YOUR OBJECTIVE :: Among the entries below, how many lines hold "wikipedia"? Reply with the number only.

------------------------

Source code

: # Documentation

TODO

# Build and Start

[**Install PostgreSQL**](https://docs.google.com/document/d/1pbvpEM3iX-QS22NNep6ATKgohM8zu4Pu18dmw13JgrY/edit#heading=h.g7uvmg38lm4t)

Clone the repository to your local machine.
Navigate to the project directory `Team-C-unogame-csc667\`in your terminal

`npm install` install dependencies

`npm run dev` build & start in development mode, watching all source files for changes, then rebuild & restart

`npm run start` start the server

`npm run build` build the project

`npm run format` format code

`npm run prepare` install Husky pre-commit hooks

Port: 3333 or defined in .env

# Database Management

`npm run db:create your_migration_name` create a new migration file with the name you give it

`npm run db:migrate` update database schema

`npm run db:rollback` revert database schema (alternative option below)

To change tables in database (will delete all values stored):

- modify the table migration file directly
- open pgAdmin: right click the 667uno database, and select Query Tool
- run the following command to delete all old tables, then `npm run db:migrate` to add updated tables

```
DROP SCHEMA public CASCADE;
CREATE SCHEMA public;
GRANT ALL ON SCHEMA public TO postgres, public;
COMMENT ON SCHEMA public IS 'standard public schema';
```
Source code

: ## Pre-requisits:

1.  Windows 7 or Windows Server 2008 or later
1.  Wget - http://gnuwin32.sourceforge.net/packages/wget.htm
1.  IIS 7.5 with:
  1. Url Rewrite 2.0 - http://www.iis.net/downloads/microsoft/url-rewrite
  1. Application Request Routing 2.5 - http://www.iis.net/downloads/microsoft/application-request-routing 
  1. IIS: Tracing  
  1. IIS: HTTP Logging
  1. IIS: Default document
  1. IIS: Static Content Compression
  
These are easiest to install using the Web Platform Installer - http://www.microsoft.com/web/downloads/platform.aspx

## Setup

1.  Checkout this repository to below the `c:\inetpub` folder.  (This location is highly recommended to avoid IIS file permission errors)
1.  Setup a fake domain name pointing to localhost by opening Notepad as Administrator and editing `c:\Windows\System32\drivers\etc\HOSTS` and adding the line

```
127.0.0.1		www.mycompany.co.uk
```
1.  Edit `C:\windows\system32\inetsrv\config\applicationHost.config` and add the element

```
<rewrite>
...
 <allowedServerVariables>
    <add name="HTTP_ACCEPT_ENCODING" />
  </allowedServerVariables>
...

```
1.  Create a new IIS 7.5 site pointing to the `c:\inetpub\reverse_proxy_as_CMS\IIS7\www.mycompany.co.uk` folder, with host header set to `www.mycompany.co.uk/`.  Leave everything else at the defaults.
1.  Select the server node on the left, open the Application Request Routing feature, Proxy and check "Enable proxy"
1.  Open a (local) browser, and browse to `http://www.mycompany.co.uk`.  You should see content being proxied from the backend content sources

------------------------

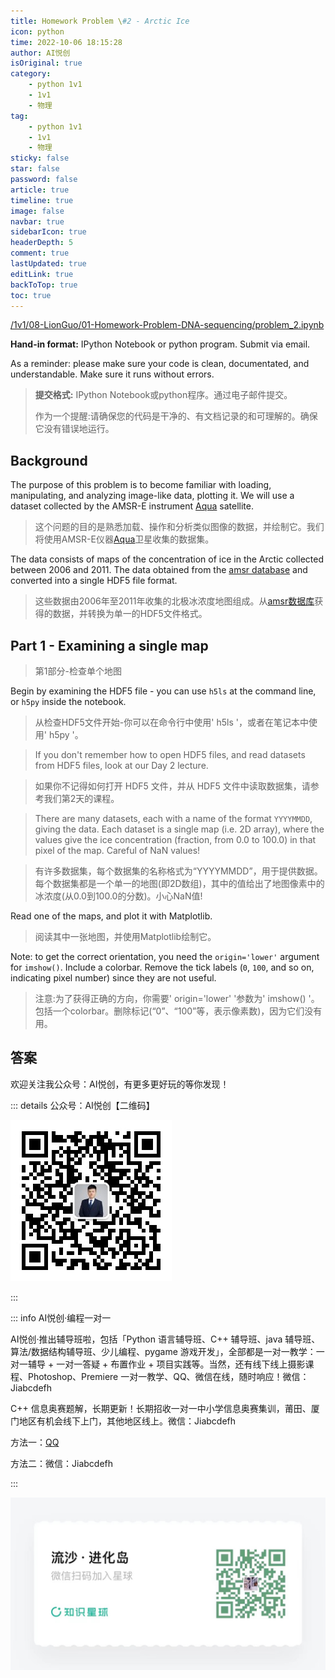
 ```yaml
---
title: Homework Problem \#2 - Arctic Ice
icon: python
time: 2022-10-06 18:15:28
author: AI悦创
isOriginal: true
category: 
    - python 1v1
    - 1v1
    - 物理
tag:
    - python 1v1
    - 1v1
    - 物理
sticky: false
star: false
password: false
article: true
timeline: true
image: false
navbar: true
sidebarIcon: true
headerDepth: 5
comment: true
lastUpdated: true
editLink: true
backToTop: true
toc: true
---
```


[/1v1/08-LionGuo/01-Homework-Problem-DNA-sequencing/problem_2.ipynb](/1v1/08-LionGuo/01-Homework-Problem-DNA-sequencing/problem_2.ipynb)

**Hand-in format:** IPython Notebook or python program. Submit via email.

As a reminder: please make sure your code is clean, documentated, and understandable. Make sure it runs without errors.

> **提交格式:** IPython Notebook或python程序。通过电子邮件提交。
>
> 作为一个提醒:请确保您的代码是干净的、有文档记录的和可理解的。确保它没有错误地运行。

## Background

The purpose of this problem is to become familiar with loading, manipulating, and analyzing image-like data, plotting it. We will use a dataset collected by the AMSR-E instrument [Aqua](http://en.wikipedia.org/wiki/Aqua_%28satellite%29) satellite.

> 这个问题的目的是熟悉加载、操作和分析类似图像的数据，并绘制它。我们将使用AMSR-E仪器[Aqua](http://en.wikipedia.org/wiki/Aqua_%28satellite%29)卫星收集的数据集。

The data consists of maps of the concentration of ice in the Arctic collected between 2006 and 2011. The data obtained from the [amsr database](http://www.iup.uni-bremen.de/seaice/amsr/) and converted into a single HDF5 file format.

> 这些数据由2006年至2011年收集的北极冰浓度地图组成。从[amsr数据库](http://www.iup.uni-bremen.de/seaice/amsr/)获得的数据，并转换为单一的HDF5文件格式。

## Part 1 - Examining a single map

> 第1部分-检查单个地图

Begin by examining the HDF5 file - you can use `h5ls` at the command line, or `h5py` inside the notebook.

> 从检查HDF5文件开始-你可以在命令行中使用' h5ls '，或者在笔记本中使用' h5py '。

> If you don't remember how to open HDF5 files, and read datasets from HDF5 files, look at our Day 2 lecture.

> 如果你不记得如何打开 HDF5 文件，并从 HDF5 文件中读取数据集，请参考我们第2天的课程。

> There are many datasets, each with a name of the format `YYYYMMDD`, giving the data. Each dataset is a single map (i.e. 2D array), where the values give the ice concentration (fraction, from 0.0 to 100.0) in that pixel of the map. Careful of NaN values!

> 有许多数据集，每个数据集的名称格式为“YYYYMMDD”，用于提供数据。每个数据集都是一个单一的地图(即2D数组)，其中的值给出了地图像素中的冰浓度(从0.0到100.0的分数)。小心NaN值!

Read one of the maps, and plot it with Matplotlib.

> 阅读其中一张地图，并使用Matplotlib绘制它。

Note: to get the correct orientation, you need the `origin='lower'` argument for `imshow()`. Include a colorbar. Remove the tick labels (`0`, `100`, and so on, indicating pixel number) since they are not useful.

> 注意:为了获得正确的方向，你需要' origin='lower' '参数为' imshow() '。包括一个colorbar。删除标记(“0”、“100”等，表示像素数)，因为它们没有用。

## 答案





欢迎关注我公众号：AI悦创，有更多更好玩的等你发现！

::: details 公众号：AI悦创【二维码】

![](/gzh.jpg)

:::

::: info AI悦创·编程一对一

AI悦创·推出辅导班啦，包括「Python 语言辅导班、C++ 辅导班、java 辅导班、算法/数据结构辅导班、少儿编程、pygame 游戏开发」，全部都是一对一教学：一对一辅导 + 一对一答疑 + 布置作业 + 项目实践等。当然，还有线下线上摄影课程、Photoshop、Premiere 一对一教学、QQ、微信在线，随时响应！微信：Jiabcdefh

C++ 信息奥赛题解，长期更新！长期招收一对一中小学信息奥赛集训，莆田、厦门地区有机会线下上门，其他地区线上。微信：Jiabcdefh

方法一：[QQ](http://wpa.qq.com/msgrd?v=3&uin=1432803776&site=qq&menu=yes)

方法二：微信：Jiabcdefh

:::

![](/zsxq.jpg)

------------------------

OUTPUT BELOW :: 2